The next office that they have to check out is the new pseudo CIA that Rummy created when the others (NSA, CIA, etc.) wouldn't give him the answers he wanted regarding Iraq.

Congress Shuts Pentagon Unit Over Privacy
By CARL HULSE

WASHINGTON, Sept. 25 — A Pentagon office that became steeped in controversy over privacy issues and a market in terrorism futures was shut down by Congress today as the Senate passed and sent to President Bush a $368 billion military measure that eliminates money for it.

The Pentagon spending plan for 2004 adopted by the Senate says that the office, the Information Awareness Office, which had been headed by Adm. John M. Poindexter, should be "terminated immediately" while a few projects under its control could be shifted elsewhere within the Defense Advanced Research Projects Agency. The House passed the measure on Wednesday.

"They turned the lights out on the programs Poindexter conceived," said Senator Ron Wyden, Democrat of Oregon, who led opposition to the office. "From a standpoint of civil liberties, this is a huge victory."

Congress first turned its attention to the operation headed by Admiral Poindexter, who had been a central figure in the Iran-contra scandal of the 1980's, because of the proposed Total Information Awareness program, a sweeping computer surveillance initiative developed in the aftermath of the Sept. 11 attacks.

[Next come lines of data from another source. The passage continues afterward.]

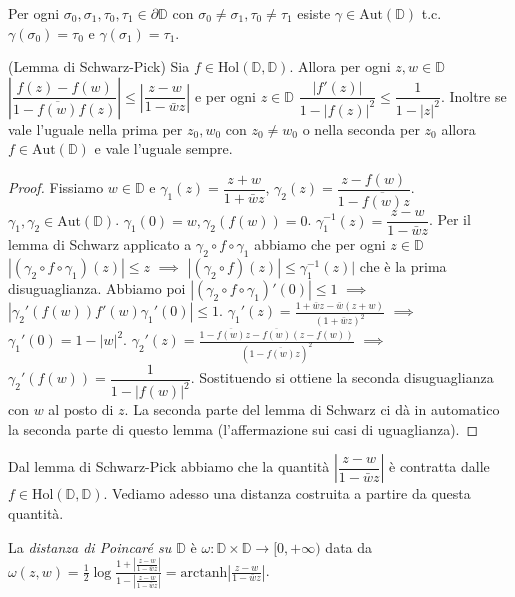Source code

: \begin{exc}
  Per ogni $\sigma_0, \sigma_1, \tau_0, \tau_1 \in \partial\mathbb{D}$ con $\sigma_0\not=\sigma_1, \tau_0\not=\tau_1$ esiste $\gamma \in \text{Aut}(\mathbb{D})$ t.c. $\gamma(\sigma_0)=\tau_0$ e $\gamma(\sigma_1)=\tau_1$.
\end{exc}

\begin{lm}
  (Lemma di Schwarz-Pick) Sia $f \in \text{Hol}(\mathbb{D}, \mathbb{D})$.
  Allora per ogni $z, w \in \mathbb{D}$ $\left|\dfrac{f(z)-f(w)}{1-\overline{f(w)}f(z)}\right| \le \left|\dfrac{z-w}{1-\bar{w}z}\right|$ e per ogni $z \in \mathbb{D}$ $\dfrac{|f'(z)|}{1-|f(z)|^2} \le \dfrac{1}{1-|z|^2}$.
  Inoltre se vale l'uguale nella prima per $z_0, w_0$ con $z_0 \not=w_0$ o nella seconda per $z_0$ allora $f \in \text{Aut}(\mathbb{D})$ e vale l'uguale sempre.
\end{lm}

\begin{proof}
  Fissiamo $w \in \mathbb{D}$ e $\gamma_1(z)=\dfrac{z+w}{1+\bar{w}z}$, $\gamma_2(z)=\dfrac{z-f(w)}{1-\overline{f(w)}z}$. $\gamma_1, \gamma_2 \in \text{Aut}(\mathbb{D})$. $\gamma_1(0)=w, \gamma_2(f(w))=0$.
  $\gamma_1^{-1}(z)=\dfrac{z-w}{1-\bar{w}z}$.
  Per il lemma di Schwarz applicato a $\gamma_2 \circ f \circ \gamma_1$ abbiamo che per ogni $z \in \mathbb{D}$ $|(\gamma_2 \circ f \circ \gamma_1)(z)| \le z$ $\implies$ $|(\gamma_2 \circ f)(z)| \le \gamma_1^{-1}(z)|$ che è la prima disuguaglianza.
  Abbiamo poi $|(\gamma_2 \circ f \circ \gamma_1)'(0)| \le 1$ $\implies$ $|\gamma_2'(f(w))f'(w)\gamma_1'(0)| \le 1$. $\gamma_1'(z)=\frac{1+\bar{w}z-\bar{w}(z+w)}{(1+\bar{w}z)^2}$ $\implies$ $\gamma_1'(0)=1-|w|^2$.
  $\gamma_2'(z)=\frac{1-\overline{f(w)}z-\overline{f(w)}(z-f(w))}{(1-\overline{f(w)}z)^2}$ $\implies$ $\gamma_2'(f(w))=\dfrac{1}{1-|f(w)|^2}$. Sostituendo si ottiene la seconda disuguaglianza con $w$ al posto di $z$. La seconda parte del lemma di Schwarz ci dà in automatico la seconda parte di questo lemma (l'affermazione sui casi di uguaglianza).
\end{proof}

Dal lemma di Schwarz-Pick abbiamo che la quantità $\left|\dfrac{z-w}{1-\bar{w}z}\right|$ è contratta dalle $f \in \text{Hol}(\mathbb{D}, \mathbb{D})$. Vediamo adesso una distanza costruita a partire da questa quantità.

\begin{defn}
  La \textit{distanza di Poincaré su $\mathbb{D}$} è $\omega: \mathbb{D} \times \mathbb{D} \longrightarrow [0, +\infty)$
  data da $\displaystyle \omega(z, w)=\frac{1}{2}\log{\frac{1+\left|\frac{z-w}{1-\bar{w}z}\right|}{1-\left|\frac{z-w}{1-\bar{w}z}\right|}}=\text{arctanh}{\left|\frac{z-w}{1-\bar{w}z}\right|}$.
\end{defn}

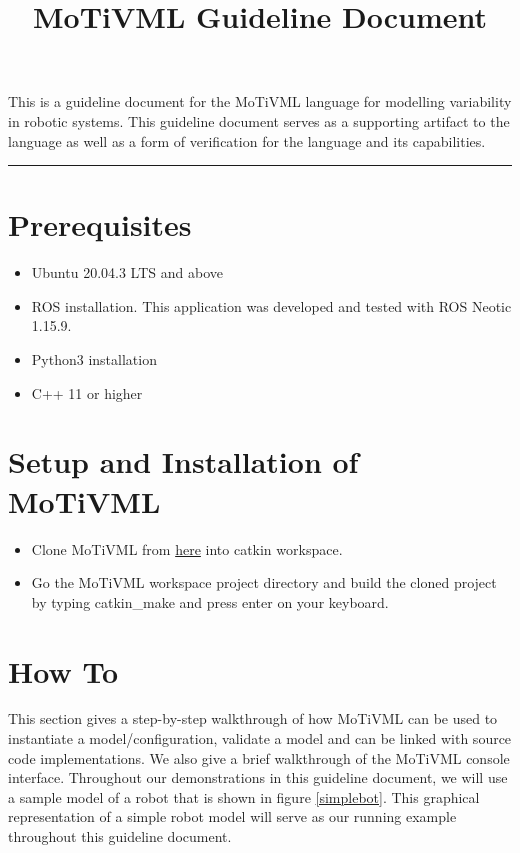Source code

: \documentclass{article}
\title{MoTiVML Guideline Document}
\author{}
\date{}
\begin{document}
\maketitle
This is a guideline document for the MoTiVML language for modelling variability in robotic systems. This guideline document serves as a supporting artifact to the language as well as a form of verification for the language and its capabilities.

\noindent\rule{17cm}{0.4pt}

\label{guide:docs}
\section{Prerequisites}
    \begin{itemize}
        \item Ubuntu 20.04.3 LTS and above
        \item ROS installation. This application was developed and tested with ROS Neotic 1.15.9.
        \item Python3 installation
        \item C++ 11 or higher
    \end{itemize}

\section{Setup and Installation of MoTiVML}
\begin{itemize}
    \item Clone MoTiVML from \href{https://github.com/SergioGarG/sera-extension}{here} into catkin workspace.
    \item Go the MoTiVML workspace project directory and build the cloned project by typing catkin\_make and press enter on your keyboard.
\end{itemize}

\section{How To}
This section gives a step-by-step walkthrough of how MoTiVML can be used to instantiate a model/configuration, validate a model and can be linked with source code implementations. We also give a brief walkthrough of the MoTiVML console interface. Throughout our demonstrations in this guideline document, we will use a sample model of a robot that is shown in figure \ref{simplebot}. This graphical representation of a simple robot model will serve as our running example throughout this guideline document.
\end{document}
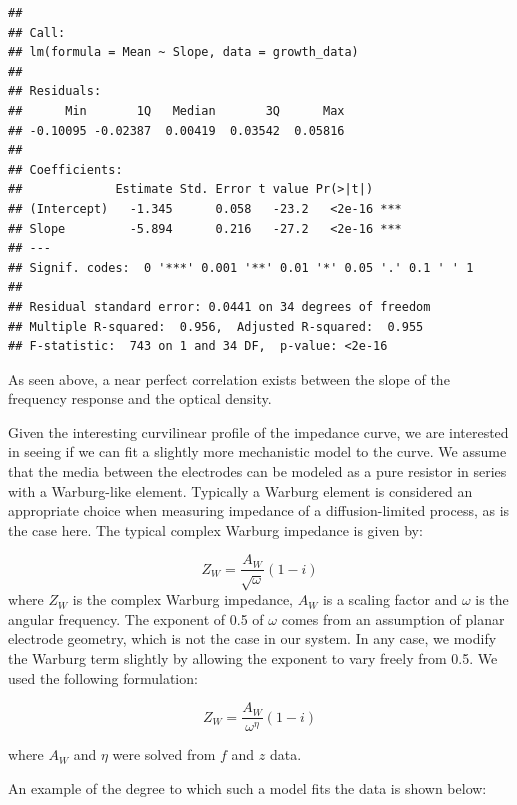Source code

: \documentclass{article}\usepackage[]{graphicx}\usepackage[]{color}
\makeatletter
\newenvironment{kframe}{%
 \def\at@end@of@kframe{}%
 \ifinner\ifhmode%
  \def\at@end@of@kframe{\end{minipage}}%
  \begin{minipage}{\columnwidth}%
 \fi\fi%
 \def\FrameCommand##1{\hskip\@totalleftmargin \hskip-\fboxsep
 \colorbox{shadecolor}{##1}\hskip-\fboxsep
     \hskip-\linewidth \hskip-\@totalleftmargin \hskip\columnwidth}%
 \MakeFramed {\advance\hsize-\width
   \@totalleftmargin\z@ \linewidth\hsize
   \@setminipage}}%
 {\par\unskip\endMakeFramed%
 \at@end@of@kframe}
\newenvironment{knitrout}{}{} %
\makeatother
\begin{document}
\begin{knitrout}
\color{fgcolor}\begin{kframe}
\begin{verbatim}
## 
## Call:
## lm(formula = Mean ~ Slope, data = growth_data)
## 
## Residuals:
##      Min       1Q   Median       3Q      Max 
## -0.10095 -0.02387  0.00419  0.03542  0.05816 
## 
## Coefficients:
##             Estimate Std. Error t value Pr(>|t|)    
## (Intercept)   -1.345      0.058   -23.2   <2e-16 ***
## Slope         -5.894      0.216   -27.2   <2e-16 ***
## ---
## Signif. codes:  0 '***' 0.001 '**' 0.01 '*' 0.05 '.' 0.1 ' ' 1
## 
## Residual standard error: 0.0441 on 34 degrees of freedom
## Multiple R-squared:  0.956,	Adjusted R-squared:  0.955 
## F-statistic:  743 on 1 and 34 DF,  p-value: <2e-16
\end{verbatim}
\end{kframe}
\end{knitrout}


As seen above, a near perfect correlation exists between the slope of the frequency response and the optical density. 

Given the interesting curvilinear profile of the impedance curve, we are interested in seeing if we can fit a slightly more mechanistic model to the curve. We assume that the media between the electrodes can be modeled as a pure resistor in series with a Warburg-like element. Typically a Warburg element is considered an appropriate choice when measuring impedance of a diffusion-limited process, as is the case here. The typical complex Warburg impedance is given by:

$$
Z_W = \frac{A_W}{\sqrt{\omega}} (1 - i)
$$
where $Z_W$ is the complex Warburg impedance, $A_W$ is a scaling factor and $\omega$ is the angular frequency. The exponent of 0.5 of $\omega$ comes from an assumption of planar electrode geometry, which is not the case in our system. In any case, we modify the Warburg term slightly by allowing the exponent to vary freely from 0.5. We used the following formulation:

$$
Z_W = \frac{A_W}{\omega^\eta} (1 - i)
$$

where $A_W$ and $\eta$ were solved from $f$ and $z$ data. 

An example of the degree to which such a model fits the data is shown below:
\end{document}
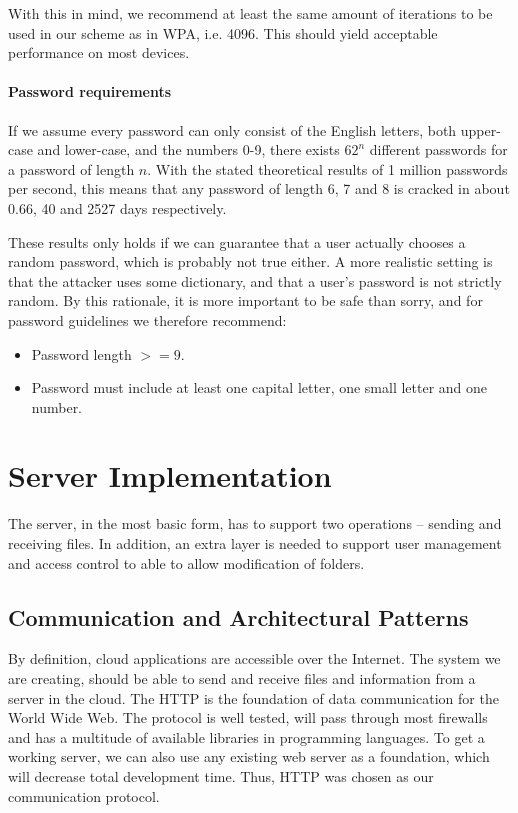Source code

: \documentclass[pdftex,english,10pt,b5paper,twoside]{book}
\begin{document}

With this in mind, we recommend at least the same amount of iterations to be
used in our scheme as in \ac{WPA}, i.e. 4096. This should yield acceptable
performance on most devices. 

\paragraph{Password requirements}

If we assume every password can only consist of the English letters, both
upper-case and lower-case, and the numbers 0-9, there exists $62^n$ different
passwords for a password of length $n$. With the stated theoretical results of
1 million passwords per second, this means that any password of length 6, 7 and
8 is cracked in about 0.66, 40 and 2527 days respectively.

These results only holds if we can guarantee that a user actually chooses
a random password, which is probably not true either. A more realistic setting
is that the attacker uses some dictionary, and that a user's password is not
strictly random. By this rationale, it is more important to be safe than sorry,
and for password guidelines we therefore recommend:
\begin{itemize}
\item Password length $>= 9$.
\item Password must include at least one capital letter, one small letter and
one number.
\end{itemize}

\section{Server Implementation}

The server, in the most basic form, has to support two operations -- sending
and receiving files. In addition, an extra layer is needed to support user
management and access control to able to allow modification of folders.

\subsection{Communication and Architectural Patterns}

By definition, cloud applications are accessible over the Internet. The system
we are creating, should be able to send and receive files and information from
a server in the cloud. The \acf{HTTP} is the foundation of data communication
for the World Wide Web. The protocol is well tested, will pass through most
firewalls and has a multitude of available libraries in programming languages.
To get a working server, we can also use any existing web server as a
foundation, which will decrease total development time. Thus, \ac{HTTP} was
chosen as our communication protocol.
\end{document}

Critics challenged the program as a potential invasion of privacy.

Pentagon officials renamed the effort the Terrorism Information Awareness program and said it would be devoted to analyzing foreign intelligence data. But the Senate still imposed restrictions on its operations.

Then, in July, Mr. Wyden and Senator Byron L. Dorgan, Democrat of North Dakota, disclosed that the Pentagon office was about to open an Internet trading market to test the theory that traders could help predict the probability of events like terror attacks, missile strikes and assassinations of foreign leaders. Outraged lawmakers called for the program to cease, and it was closed within a day.

The furor surrounding the terror market gave momentum to the effort to cut off money for the office entirely, and the legislative report accompanying the spending measure said Congress wanted it shut.

"This was a hugely unpopular program with a mission far outside what most Americans would consider acceptable in our democracy," said Timothy Edgar, a legislative counsel for the American Civil Liberties Union office in Washington.

Admiral Poindexter resigned last month, though he defended the initiatives under his control and said the plan for a terror futures market had been sensationalized.

Mr. Wyden said the programs that survived were mainly training initiatives like war-gaming software that helped agencies analyze evidence and communicate with one another. The legislation said Congress allowed the use of "processing, analysis and collaboration tools" developed by the disbanded office for foreign intelligence operations, but it did not specify agencies that would be using it.